• AIM OF THE EXERCISE
Leave out the images and repeat the listing below without a single change.

--- PROVIDED RECORDS ---

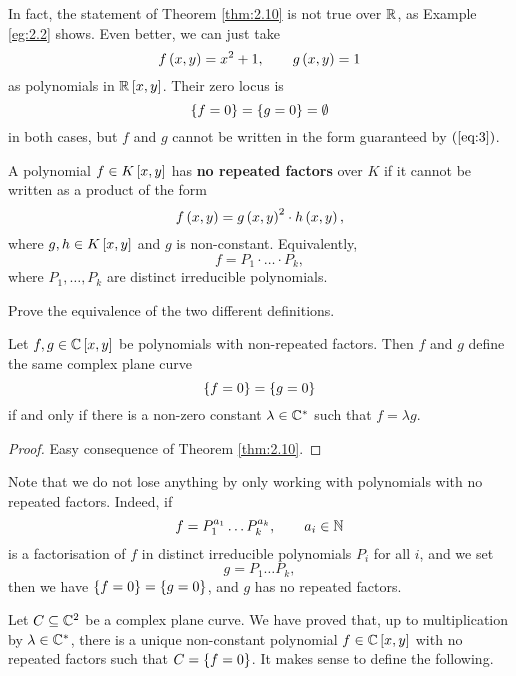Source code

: \begin{remark}
In fact, the statement of Theorem \ref{thm:2.10} is not true over $ \R $, as Example \ref{eg:2.2} shows. Even better, we can just take
$$ f\rb{x, y} = x^2 + 1, \qquad g\rb{x, y} = 1 $$
as polynomials in $ \R\sb{x, y} $. Their zero locus is
$$ \cb{f = 0} = \cb{g = 0} = \emptyset $$
in both cases, but $ f $ and $ g $ cannot be written in the form guaranteed by $ \rb{\ref{eq:3}} $.
\end{remark}

\begin{definition}
A polynomial $ f \in K\sb{x, y} $ has \textbf{no repeated factors} over $ K $ if it cannot be written as a product of the form
$$ f\rb{x, y} = g\rb{x, y}^2 \cdot h\rb{x, y}, $$
where $ g, h \in K\sb{x, y} $ and $ g $ is non-constant. Equivalently,
$$ f = P_1 \cdot \dots \cdot P_k, $$
where $ P_1, \dots, P_k $ are distinct irreducible polynomials.
\end{definition}

\begin{exercise}
Prove the equivalence of the two different definitions.
\end{exercise}

\begin{corollary}
Let $ f, g \in \C\sb{x, y} $ be polynomials with non-repeated factors. Then $ f $ and $ g $ define the same complex plane curve
$$ \cb{f = 0} = \cb{g = 0} $$
if and only if there is a non-zero constant $ \lambda \in \C^* $ such that $ f = \lambda g $.
\end{corollary}

\begin{proof}
Easy consequence of Theorem \ref{thm:2.10}.
\end{proof}

\begin{remark}
Note that we do not lose anything by only working with polynomials with no repeated factors. Indeed, if
$$ f = P_1^{a_1} \dots P_k^{a_k}, \qquad a_i \in \N $$
is a factorisation of $ f $ in distinct irreducible polynomials $ P_i $ for all $ i $, and we set
$$ g = P_1 \dots P_k, $$
then we have $ \cb{f = 0} = \cb{g = 0} $, and $ g $ has no repeated factors.
\end{remark}

\pagebreak

Let $ C \subseteq \C^2 $ be a complex plane curve. We have proved that, up to multiplication by $ \lambda \in \C^* $, there is a unique non-constant polynomial $ f \in \C\sb{x, y} $ with no repeated factors such that $ C = \cb{f = 0} $. It makes sense to define the following.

---

• EXERCISE OUTPUT
Source code

: \begin{remark}
In fact, the statement of Theorem \ref{thm:2.10} is not true over $ \R $, as Example \ref{eg:2.2} shows. Even better, we can just take
$$ f\rb{x, y} = x^2 + 1, \qquad g\rb{x, y} = 1 $$
as polynomials in $ \R\sb{x, y} $. Their zero locus is
$$ \cb{f = 0} = \cb{g = 0} = \emptyset $$
in both cases, but $ f $ and $ g $ cannot be written in the form guaranteed by $ \rb{\ref{eq:3}} $.
\end{remark}

\begin{definition}
A polynomial $ f \in K\sb{x, y} $ has \textbf{no repeated factors} over $ K $ if it cannot be written as a product of the form
$$ f\rb{x, y} = g\rb{x, y}^2 \cdot h\rb{x, y}, $$
where $ g, h \in K\sb{x, y} $ and $ g $ is non-constant. Equivalently,
$$ f = P_1 \cdot \dots \cdot P_k, $$
where $ P_1, \dots, P_k $ are distinct irreducible polynomials.
\end{definition}

\begin{exercise}
Prove the equivalence of the two different definitions.
\end{exercise}

\begin{corollary}
Let $ f, g \in \C\sb{x, y} $ be polynomials with non-repeated factors. Then $ f $ and $ g $ define the same complex plane curve
$$ \cb{f = 0} = \cb{g = 0} $$
if and only if there is a non-zero constant $ \lambda \in \C^* $ such that $ f = \lambda g $.
\end{corollary}

\begin{proof}
Easy consequence of Theorem \ref{thm:2.10}.
\end{proof}

\begin{remark}
Note that we do not lose anything by only working with polynomials with no repeated factors. Indeed, if
$$ f = P_1^{a_1} \dots P_k^{a_k}, \qquad a_i \in \N $$
is a factorisation of $ f $ in distinct irreducible polynomials $ P_i $ for all $ i $, and we set
$$ g = P_1 \dots P_k, $$
then we have $ \cb{f = 0} = \cb{g = 0} $, and $ g $ has no repeated factors.
\end{remark}

\pagebreak

Let $ C \subseteq \C^2 $ be a complex plane curve. We have proved that, up to multiplication by $ \lambda \in \C^* $, there is a unique non-constant polynomial $ f \in \C\sb{x, y} $ with no repeated factors such that $ C = \cb{f = 0} $. It makes sense to define the following.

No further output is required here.